Pictures paired with source code
***

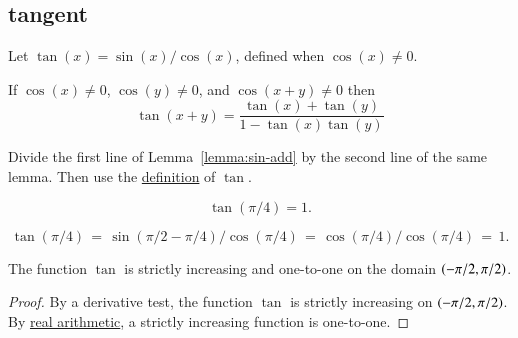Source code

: \subsection{tangent}
\label{sec:tangent}

\begin{definition}[tangent]\label{def:tan}
Let $\tan(x) = \sin(x)/\cos(x)$, defined when $\cos(x)\ne0$.
%
%
\end{definition}


\begin{lemma}[]
\label{lemma:tan-add}
If $\cos(x)\ne 0$, $\cos(y)\ne 0$, and $\cos(x+y)\ne0$ then
\begin{displaymath}\tan(x+y) = \frac{\tan(x) + \tan(y) }{ 1 -
    \tan(x)\tan(y)}\end{displaymath}
\end{lemma}
%

\begin{proved}
  Divide the first line of Lemma~\ref{lemma:sin-add} by the second
  line of the same lemma.  Then use the \hyperref[def:tan]{definition}
  of $\tan$.  \swallowed\end{proved}

\begin{lemma}[]\label{lemma:tan-pi4}
\begin{displaymath}\tan(\pi/4) = 1.\end{displaymath}
\end{lemma}

\begin{proved}  
\begin{displaymath}
\tan(\pi/4) \hyperref[def:tan]{\,=\,} \sin(\pi/2-\pi/4)/\cos(\pi/4) 
  \hyperref[lemma:cos-sin]{\,=\,}
  \cos(\pi/4)/\cos(\pi/4) \hyperref[eqn:cospi2]{\,=\,} 1.
\end{displaymath}
\swallowed\end{proved}

\begin{lemma}[]\label{lemma:tan-monotone}
The function $\tan$ is strictly increasing and one-to-one on the domain
$(-\pi/2,\pi/2)$.
\end{lemma}

\begin{proof} By a derivative test, the function $\tan$ is strictly
  increasing on $(-\pi/2,\pi/2)$.  By
  \hyperref[back:analysis]{real arithmetic}, a strictly increasing
  function is one-to-one.
\end{proof}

***

YOUR OBJECTIVE - All of the records should be set down exactly, minus the pictures they hold.

RESPONSE TO THIS TASK -
Source code

: \subsection{tangent}
\label{sec:tangent}

\begin{definition}[tangent]\label{def:tan}
Let $\tan(x) = \sin(x)/\cos(x)$, defined when $\cos(x)\ne0$.
%
%
\end{definition}


\begin{lemma}[]
\label{lemma:tan-add}
If $\cos(x)\ne 0$, $\cos(y)\ne 0$, and $\cos(x+y)\ne0$ then
\begin{displaymath}\tan(x+y) = \frac{\tan(x) + \tan(y) }{ 1 -
    \tan(x)\tan(y)}\end{displaymath}
\end{lemma}
%

\begin{proved}
  Divide the first line of Lemma~\ref{lemma:sin-add} by the second
  line of the same lemma.  Then use the \hyperref[def:tan]{definition}
  of $\tan$.  \swallowed\end{proved}

\begin{lemma}[]\label{lemma:tan-pi4}
\begin{displaymath}\tan(\pi/4) = 1.\end{displaymath}
\end{lemma}

\begin{proved}  
\begin{displaymath}
\tan(\pi/4) \hyperref[def:tan]{\,=\,} \sin(\pi/2-\pi/4)/\cos(\pi/4) 
  \hyperref[lemma:cos-sin]{\,=\,}
  \cos(\pi/4)/\cos(\pi/4) \hyperref[eqn:cospi2]{\,=\,} 1.
\end{displaymath}
\swallowed\end{proved}

\begin{lemma}[]\label{lemma:tan-monotone}
The function $\tan$ is strictly increasing and one-to-one on the domain
$(-\pi/2,\pi/2)$.
\end{lemma}

\begin{proof} By a derivative test, the function $\tan$ is strictly
  increasing on $(-\pi/2,\pi/2)$.  By
  \hyperref[back:analysis]{real arithmetic}, a strictly increasing
  function is one-to-one.
\end{proof}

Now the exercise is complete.